Not to be confused with my other favorite times of the year which include the first day of summer, the first day of school, Christmas break, the first day back at school after Christmas break, Spring break, the first day back at school after Spring break, and any sunny day in the Pacific Northwest.
But this – this – is the cherry tree time of the year.
The cherry trees that line the back of our property are overgrown and more than a little gnarly. Spindly and towering 30 feet tall, they’re absolutely nothing like the manicured trees in Washington DC and Japan, and their summer fruit will be all pit and no flesh as though they simply cannot be bothered with such mundane tasks as food production.
But I love them, I do, for the shade they provide and for their resilience and especially for giving me snow in April.
Not real snow, of course. But after the blossoms all bloom… way, WAY too high for us to really see them… there comes a time when they shed their flowers in favor of leaves. And that’s the week in April when the flurries of white float down with every breeze or rustle of a robin’s wings.
I sit outside on my back porch if the weather allows, like it did this week, and I revel in clean air that fills itself with petals.
It’s stunning and special and it feels like a private little show just for me.
My kids know I love this time of the year.
“Look, Mom!” they yell. “Your trees are snowing again!”
And then my kids show me how much they respect my cherry blossom reverence by letting me sit quietly with my coffee and breathe it all in.
Just to be clear, I sometimes confuse “letting me sit quietly,” with hearing legal arguments about who ran into whom with a bicycle – or who slammed whose head into the lawn during the wrestling that seems to be inherently required if one is born with a penis – or who promised that she would climb a tree with her brother and broke that promise again – and, of course, whether the prosecution should consider premeditation an important factor when bringing their charges to court. (“It was an accident!” and “But you hurt me!”) But I find that “letting me sit quietly” is such a lovely little untruth that I like to tell it to myself as often as possible.
Yesterday evening, our good weather stint was coming to an end. The wind was stirring, bringing gusts with the breezes, and more of the petals tumbled down.
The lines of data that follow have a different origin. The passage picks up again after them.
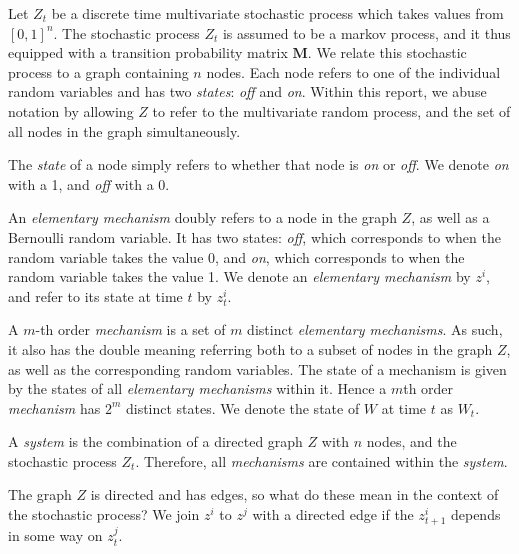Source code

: Let $Z_t$ be a discrete time multivariate stochastic process which takes values from $[0,1]^n$.  The stochastic process $Z_t$ is assumed to be a markov process, and it thus equipped with a transition probability matrix $\mathbf{M}$. We relate this stochastic process to a graph containing $n$ nodes. Each node refers to one of the individual random variables and has two \textit{states}: \textit{off}  and \textit{on}. Within this report, we abuse notation by allowing $Z$ to refer to the multivariate random process, and the set of all nodes in the graph simultaneously. 

\begin{definition}
	The \textit{state} of a node simply refers to whether that node is \textit{on} or \textit{off}. We denote \textit{on} with a 1, and \textit{off} with a 0.
\end{definition}

\begin{definition}
	\label{def:element}
	An \textit{elementary mechanism} doubly refers to a node in the graph $Z$, as well as a Bernoulli random variable. It has two states: \textit{off}, which corresponds to when the random variable takes the value 0, and \textit{on}, which corresponds to when the random variable takes the value 1. We denote an \textit{elementary mechanism} by $z^i$, and refer to its state at time $t$ by $z^i_t$.
\end{definition}
	
\begin{definition}
	\label{def:mech}
	A $m$-th order \textit{mechanism} is a set of $m$ distinct \textit{elementary mechanisms}. As such, it also has the double meaning referring both to a subset of nodes in the graph $Z$, as well as the corresponding random variables. The state of a mechanism is given by the states of all \textit{elementary mechanisms} within it. Hence a $m$th order \textit{mechanism} has $2^m$ distinct states. We denote the state of $W$ at time $t$ as $W_t$.
\end{definition}

\begin{definition}
	\label{def:system}
	A \textit{system} is the combination of a directed graph $Z$ with $n$ nodes, and the stochastic process $Z_t$. Therefore, all \textit{mechanisms} are contained within the \textit{system}.
\end{definition}
	
The graph $Z$ is directed and has edges, so what do these mean in the context of the stochastic process? We join $z^i$ to $z^j$ with a directed edge if the $z^i_{t+1}$ depends in some way on $z^j_t$. 

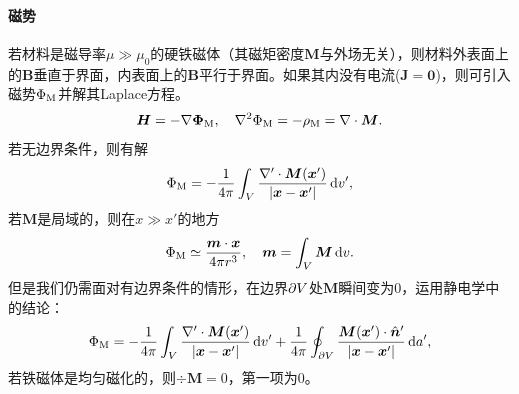 \paragraph{磁势}
若材料是磁导率$\mu\gg\mu_0$的硬铁磁体（其磁矩密度$\bm M$与外场无关），则材料外表面上的$\bm B$垂直于界面，内表面上的$\bm B$平行于界面。如果其内没有电流($\bm J=\bm0$)，则可引入磁势$\Phi_\text M$并解其Laplace方程。
\begin{equation}
    \bm H=-\nabla\bm\Phi_\text M,\quad\nabla^2\Phi_\text M=-\rho_\text M=\nabla\cdot\bm M.
\end{equation}
若无边界条件，则有解
\[
    \Phi_\text M=-\frac1{4\pi}\int_V\frac{\nabla'\cdot\bm M(\bm x')}{|\bm x-\bm x'|}\mathop{}\!\mathrm{d} v',
\]
若$\bm M$是局域的，则在$x\gg x'$的地方
\[
    \Phi_\text M\simeq\frac{\bm m\cdot\bm x}{4\pi r^3},\quad\bm m=\int_V\bm M\mathop{}\!\mathrm{d} v.
\]
但是我们仍需面对有边界条件的情形，在边界$\partial V$处$\bm M$瞬间变为0，运用静电学中的结论：
\begin{equation}
    \label{eqn:PhiM with boundary}
    \Phi_\text M=-\frac1{4\pi}\int_V\frac{\nabla'\cdot\bm M(\bm x')}{|\bm x-\bm x'|}\mathop{}\!\mathrm{d} v'+\frac1{4\pi}\oint_{\partial V}\frac{\bm M(\bm x')\cdot\mathop{}\!\hat{\bm{n}}'}{|\bm x-\bm x'|}\mathop{}\!\mathrm{d} a',
\end{equation}
若铁磁体是均匀磁化的，则$\div\bm M=0$，第一项为0。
As Greg ushered the kids into the house, I took a few extra minutes to walk the path behind our house and greet the coming of the storm.
The skies turned grey.
It became the kind of evening where I was sure, if I squinted just right, I’d be able to see Nanny McPhee and Mary Poppins gliding along with their umbrellas on the wind, linked arm in arm, talking shop and giggling over their most recalcitrant charges.
It was somehow expectant. And mysterious. And like nature invited me to be part of something rather lovely and grand.
I turned around to come home, and I paused at the cherry tree line to look at my home with its bikes and bubbles, art projects and rubbish bins, endless messes and chores, and no nanny in sight. And I saw the cherry blossoms covering it all like sprinkles.
The warm light beckoned me inside where I settled down for a peaceful evening listening to kidlets present legal briefs on whether a Zombie enemy is technically conducting himself in good faith if he keeps inventing unauthorized roles, like Rock, and yelling, “I’m Rock! I’m Rock! You can’t beat me because I have no brain!”
This – this – is my favorite time of the year.